The Tillman court started its preemption analysis by citing Bausch. That’s what we call foreshadowing. Tillman is a hip replacement case in which the plaintiff had post-surgery problems and sued. After having his initial defect claims dismissed as preempted, the plaintiff filed an amended complaint recasting them
as parallel violation claims, the nomenclature for state-law claims that enforce requirements parallel to, not different from or in addition to, FDA requirements. There were two problems with these claims. One, plaintiff never identified an independent state-law claim that actually enforces these parallel requirements. Two, the complaint doesn’t seem to allege facts about the actual problems with the device. The court saw it differently.
On the state-law claim, the court was satisfied that plaintiff’s state-law strict liability and negligence claims enforced parallel requirements. How do we know that? Because the plaintiff says they do:
Tillman’s negligence and strict liability claims are based on numerous alleged violations of cGMPs by Smith & Nephew, including failure to comply with design controls under 21 C.F.R. § 820.30, failure to inspect and maintain in-process and final device acceptance activities under 21 C.F.R. § 820.80, failure to implement corrective and preventive actions under 21 C.F.R. § 820.100, and failure to investigate complaints and maintain complaint files under 21 C.F.R. § 820.198. . . . Because Tillman’s claims are based on alleged violations of cGMPs, they do not impose any additional or different requirements from federal ones and are thus not expressly preempted.
Id. at *8-9.
Nothing in the court’s opinion illustrates a history of (presumably Illinois) state-law negligence and strict liability claims actually enforcing requirements parallel to those enforced by the FDA. In fact, as the above-quotation illustrates, plaintiff wasn’t trying to enforce parallel state-law requirements. He was trying to enforce the actual FDA requirements. But only the United States can sue to enforce FDA requirements. A statutory prohibition against private enforcement of FDA requirements is no prohibition at all if a plaintiff can nonetheless initiate such private enforcement by simply renaming the action as a state-law negligence or strict liability claim.
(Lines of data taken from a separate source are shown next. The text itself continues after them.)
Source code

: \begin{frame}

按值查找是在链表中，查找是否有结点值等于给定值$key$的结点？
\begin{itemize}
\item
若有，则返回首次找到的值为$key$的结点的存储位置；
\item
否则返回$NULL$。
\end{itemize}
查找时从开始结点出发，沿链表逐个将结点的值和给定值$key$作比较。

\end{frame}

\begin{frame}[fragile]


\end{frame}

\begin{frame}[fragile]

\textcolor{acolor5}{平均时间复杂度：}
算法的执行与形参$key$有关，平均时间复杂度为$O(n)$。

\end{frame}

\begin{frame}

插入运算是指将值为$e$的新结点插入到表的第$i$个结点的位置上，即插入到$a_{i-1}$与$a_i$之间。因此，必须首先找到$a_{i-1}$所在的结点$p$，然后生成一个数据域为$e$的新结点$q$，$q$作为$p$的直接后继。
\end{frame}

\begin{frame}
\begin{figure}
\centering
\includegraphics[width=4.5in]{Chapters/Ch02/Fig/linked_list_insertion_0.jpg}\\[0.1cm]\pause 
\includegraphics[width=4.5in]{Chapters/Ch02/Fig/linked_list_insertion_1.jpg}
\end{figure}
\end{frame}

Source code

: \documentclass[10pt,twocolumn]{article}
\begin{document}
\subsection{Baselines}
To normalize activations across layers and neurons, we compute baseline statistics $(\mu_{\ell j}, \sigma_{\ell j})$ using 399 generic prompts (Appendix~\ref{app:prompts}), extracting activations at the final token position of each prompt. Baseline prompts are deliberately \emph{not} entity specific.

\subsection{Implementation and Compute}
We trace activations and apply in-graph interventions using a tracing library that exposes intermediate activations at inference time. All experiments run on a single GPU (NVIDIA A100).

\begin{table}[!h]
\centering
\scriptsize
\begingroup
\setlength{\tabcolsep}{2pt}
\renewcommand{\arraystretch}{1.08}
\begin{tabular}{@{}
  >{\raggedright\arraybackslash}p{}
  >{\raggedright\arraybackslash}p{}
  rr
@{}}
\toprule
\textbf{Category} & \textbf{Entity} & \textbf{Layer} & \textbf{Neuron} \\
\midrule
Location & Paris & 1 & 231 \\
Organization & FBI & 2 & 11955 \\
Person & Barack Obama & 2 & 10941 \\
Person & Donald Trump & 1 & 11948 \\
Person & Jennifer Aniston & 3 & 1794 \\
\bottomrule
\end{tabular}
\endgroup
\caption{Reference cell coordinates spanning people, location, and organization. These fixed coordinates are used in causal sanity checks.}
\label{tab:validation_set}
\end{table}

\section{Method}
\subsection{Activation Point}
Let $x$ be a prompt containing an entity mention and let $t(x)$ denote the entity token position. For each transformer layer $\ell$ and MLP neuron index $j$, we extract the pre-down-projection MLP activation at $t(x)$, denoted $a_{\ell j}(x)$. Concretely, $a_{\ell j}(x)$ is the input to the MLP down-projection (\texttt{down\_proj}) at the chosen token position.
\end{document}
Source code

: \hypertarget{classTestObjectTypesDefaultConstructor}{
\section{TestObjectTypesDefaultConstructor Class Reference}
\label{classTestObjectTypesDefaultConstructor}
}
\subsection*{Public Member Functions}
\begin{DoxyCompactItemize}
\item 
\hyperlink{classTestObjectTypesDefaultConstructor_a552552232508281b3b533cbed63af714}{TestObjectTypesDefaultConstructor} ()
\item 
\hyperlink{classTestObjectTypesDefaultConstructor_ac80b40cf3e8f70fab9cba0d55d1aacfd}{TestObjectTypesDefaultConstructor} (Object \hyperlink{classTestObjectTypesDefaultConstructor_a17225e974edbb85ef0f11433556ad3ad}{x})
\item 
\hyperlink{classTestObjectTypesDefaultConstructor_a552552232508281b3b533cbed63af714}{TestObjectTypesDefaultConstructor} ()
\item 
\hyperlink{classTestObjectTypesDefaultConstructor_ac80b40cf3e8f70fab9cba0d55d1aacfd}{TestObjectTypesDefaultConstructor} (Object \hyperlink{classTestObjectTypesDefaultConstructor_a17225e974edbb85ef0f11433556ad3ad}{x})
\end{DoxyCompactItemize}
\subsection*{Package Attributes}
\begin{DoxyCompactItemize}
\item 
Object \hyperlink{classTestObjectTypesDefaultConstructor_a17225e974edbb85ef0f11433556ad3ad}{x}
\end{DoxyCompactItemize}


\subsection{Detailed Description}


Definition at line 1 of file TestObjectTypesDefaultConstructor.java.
This is particularly so in Illinois where, as we’ve pointed out before, precedent doesn’t seem to even allow negligence per se claims based on violations of FDA requirements.
On plaintiff alleging facts to support his claim, the block quotation we provided above sets out the cGMPs invoked in the complaint. But the opinion provides precious few if any facts from the complaint that suggest that these cGMPs were violated, and even less connecting those alleged violations to plaintiff’s injuries. As laid out in the opinion, the complaint doesn’t appear to have the minimal facts necessary under Twiqbal to suggest that plaintiffs’ claims are plausible. Possible, maybe. But that’s not enough.
Unfortunately, we think we’ll see more of these types of decisions from certain courts in the 7th Circuit. We suspect, however, that discovery will uncover many of the problems that no doubt underlie these claims, and we can later discuss with you opinions on successful summary judgment motions.